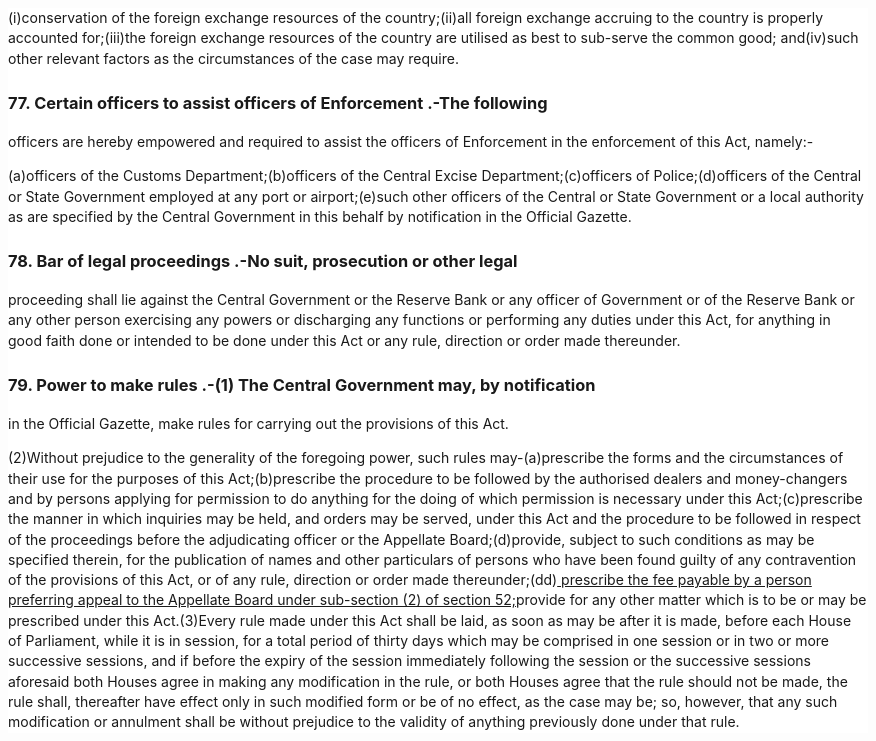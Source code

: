 (i)conservation of the foreign exchange resources of the country;(ii)all
foreign exchange accruing to the country is properly accounted for;(iii)the
foreign exchange resources of the country are utilised as best to sub-serve
the common good; and(iv)such other relevant factors as the circumstances of
the case may require.

### 77. Certain officers to assist officers of Enforcement .-The following
officers are hereby empowered and required to assist the officers of
Enforcement in the enforcement of this Act, namely:-

(a)officers of the Customs Department;(b)officers of the Central Excise
Department;(c)officers of Police;(d)officers of the Central or State
Government employed at any port or airport;(e)such other officers of the
Central or State Government or a local authority as are specified by the
Central Government in this behalf by notification in the Official Gazette.

### 78. Bar of legal proceedings .-No suit, prosecution or other legal
proceeding shall lie against the Central Government or the Reserve Bank or any
officer of Government or of the Reserve Bank or any other person exercising
any powers or discharging any functions or performing any duties under this
Act, for anything in good faith done or intended to be done under this Act or
any rule, direction or order made thereunder.

### 79. Power to make rules .-(1) The Central Government may, by notification
in the Official Gazette, make rules for carrying out the provisions of this
Act.

(2)Without prejudice to the generality of the foregoing power, such rules
may-(a)prescribe the forms and the circumstances of their use for the purposes
of this Act;(b)prescribe the procedure to be followed by the authorised
dealers and money-changers and by persons applying for permission to do
anything for the doing of which permission is necessary under this
Act;(c)prescribe the manner in which inquiries may be held, and orders may be
served, under this Act and the procedure to be followed in respect of the
proceedings before the adjudicating officer or the Appellate Board;(d)provide,
subject to such conditions as may be specified therein, for the publication of
names and other particulars of persons who have been found guilty of any
contravention of the provisions of this Act, or of any rule, direction or
order made thereunder;(dd)[ prescribe the fee payable by a person preferring
appeal to the Appellate Board under sub-section (2) of section 52;](e)provide
for any other matter which is to be or may be prescribed under this
Act.(3)Every rule made under this Act shall be laid, as soon as may be after
it is made, before each House of Parliament, while it is in session, for a
total period of thirty days which may be comprised in one session or in two or
more successive sessions, and if before the expiry of the session immediately
following the session or the successive sessions aforesaid both Houses agree
in making any modification in the rule, or both Houses agree that the rule
should not be made, the rule shall, thereafter have effect only in such
modified form or be of no effect, as the case may be; so, however, that any
such modification or annulment shall be without prejudice to the validity of
anything previously done under that rule.
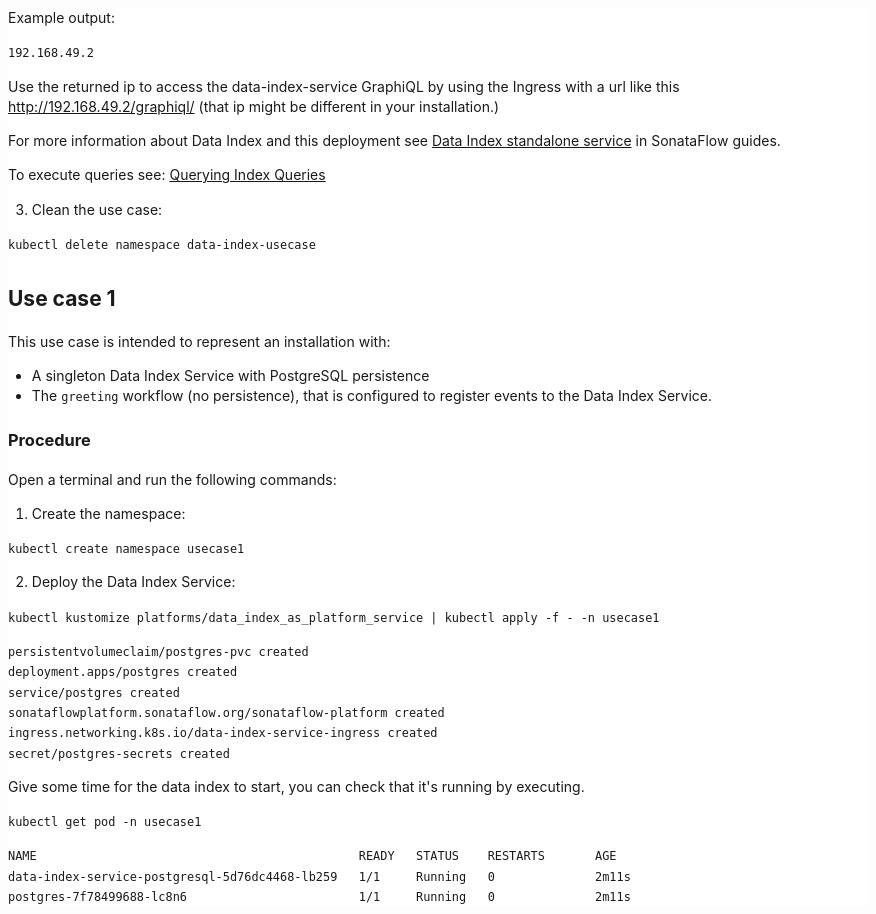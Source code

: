 Example output:
```
192.168.49.2
```

Use the returned ip to access the data-index-service GraphiQL by using the Ingress with a url like this http://192.168.49.2/graphiql/ (that ip might be different in your installation.)

For more information about Data Index and this deployment see [Data Index standalone service](https://sonataflow.org/serverlessworkflow/latest/data-index/data-index-service.html) in SonataFlow guides.

To execute queries see: [Querying Index Queries](#querying-data-index)

3. Clean the use case:

```shell
kubectl delete namespace data-index-usecase
```

## Use case 1

This use case is intended to represent an installation with:

* A singleton Data Index Service with PostgreSQL persistence
* The `greeting` workflow (no persistence), that is configured to register events to the Data Index Service.

### Procedure

Open a terminal and run the following commands:

1. Create the namespace:

```shell
kubectl create namespace usecase1
```

2. Deploy the Data Index Service:

```shell
kubectl kustomize platforms/data_index_as_platform_service | kubectl apply -f - -n usecase1
```

```
persistentvolumeclaim/postgres-pvc created
deployment.apps/postgres created
service/postgres created
sonataflowplatform.sonataflow.org/sonataflow-platform created
ingress.networking.k8s.io/data-index-service-ingress created
secret/postgres-secrets created
```

Give some time for the data index to start, you can check that it's running by executing.

```shell
kubectl get pod -n usecase1
```

```
NAME                                             READY   STATUS    RESTARTS       AGE
data-index-service-postgresql-5d76dc4468-lb259   1/1     Running   0              2m11s
postgres-7f78499688-lc8n6                        1/1     Running   0              2m11s
```
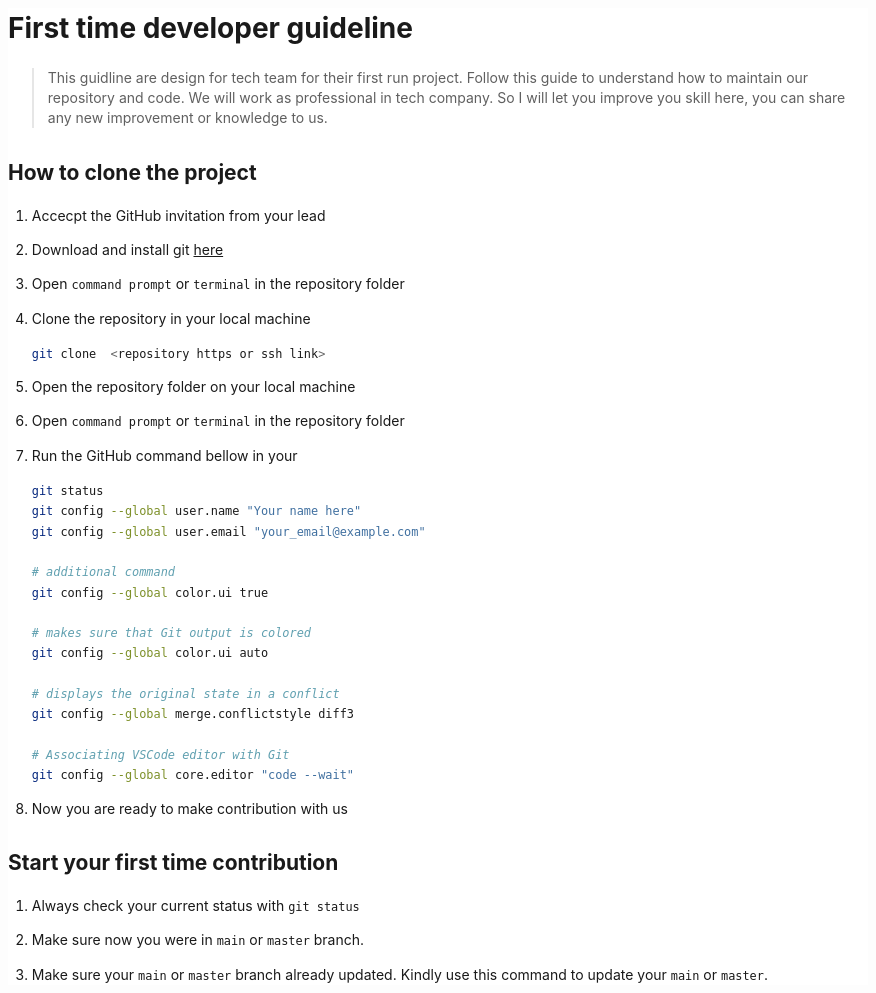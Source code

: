 # First time developer guideline

> This guidline are design for tech team for their first run project. Follow this guide to understand how to maintain our repository and code. We will work as professional in tech company. So I will let you improve you skill here, you can share any new improvement or knowledge to us.

## How to clone the project

1. Accecpt the GitHub invitation from your lead
2. Download and install git [here](https://git-scm.com/downloads)
3. Open `command prompt` or `terminal` in the repository folder
4. Clone the repository in your local machine

    ```bash
    git clone  <repository https or ssh link>
    ```

5. Open the repository folder on your local machine
6. Open `command prompt` or `terminal` in the repository folder
7. Run the GitHub command bellow in your 

    ```bash
    git status
    git config --global user.name "Your name here"
    git config --global user.email "your_email@example.com"

    # additional command
    git config --global color.ui true

    # makes sure that Git output is colored
    git config --global color.ui auto

    # displays the original state in a conflict
    git config --global merge.conflictstyle diff3

    # Associating VSCode editor with Git 
    git config --global core.editor "code --wait"
    ```

8. Now you are ready to make contribution with us

## Start your first time contribution

1. Always check your current status with `git status`
   
2. Make sure now you were in `main` or `master` branch.
   
3. Make sure your `main` or `master` branch already updated. Kindly use this command to update your `main` or `master`.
───
• _WHAT IS NEEDED_:
Give back the records above exactly, limited to the lines between the one holding "in the Official Gazette, make" and the one holding "it is made, before", inclusive.

• _REPLY_:
in the Official Gazette, make rules for carrying out the provisions of this
Act.

(2)Without prejudice to the generality of the foregoing power, such rules
may-(a)prescribe the forms and the circumstances of their use for the purposes
of this Act;(b)prescribe the procedure to be followed by the authorised
dealers and money-changers and by persons applying for permission to do
anything for the doing of which permission is necessary under this
Act;(c)prescribe the manner in which inquiries may be held, and orders may be
served, under this Act and the procedure to be followed in respect of the
proceedings before the adjudicating officer or the Appellate Board;(d)provide,
subject to such conditions as may be specified therein, for the publication of
names and other particulars of persons who have been found guilty of any
contravention of the provisions of this Act, or of any rule, direction or
order made thereunder;(dd)[ prescribe the fee payable by a person preferring
appeal to the Appellate Board under sub-section (2) of section 52;](e)provide
for any other matter which is to be or may be prescribed under this
Act.(3)Every rule made under this Act shall be laid, as soon as may be after
it is made, before each House of Parliament, while it is in session, for a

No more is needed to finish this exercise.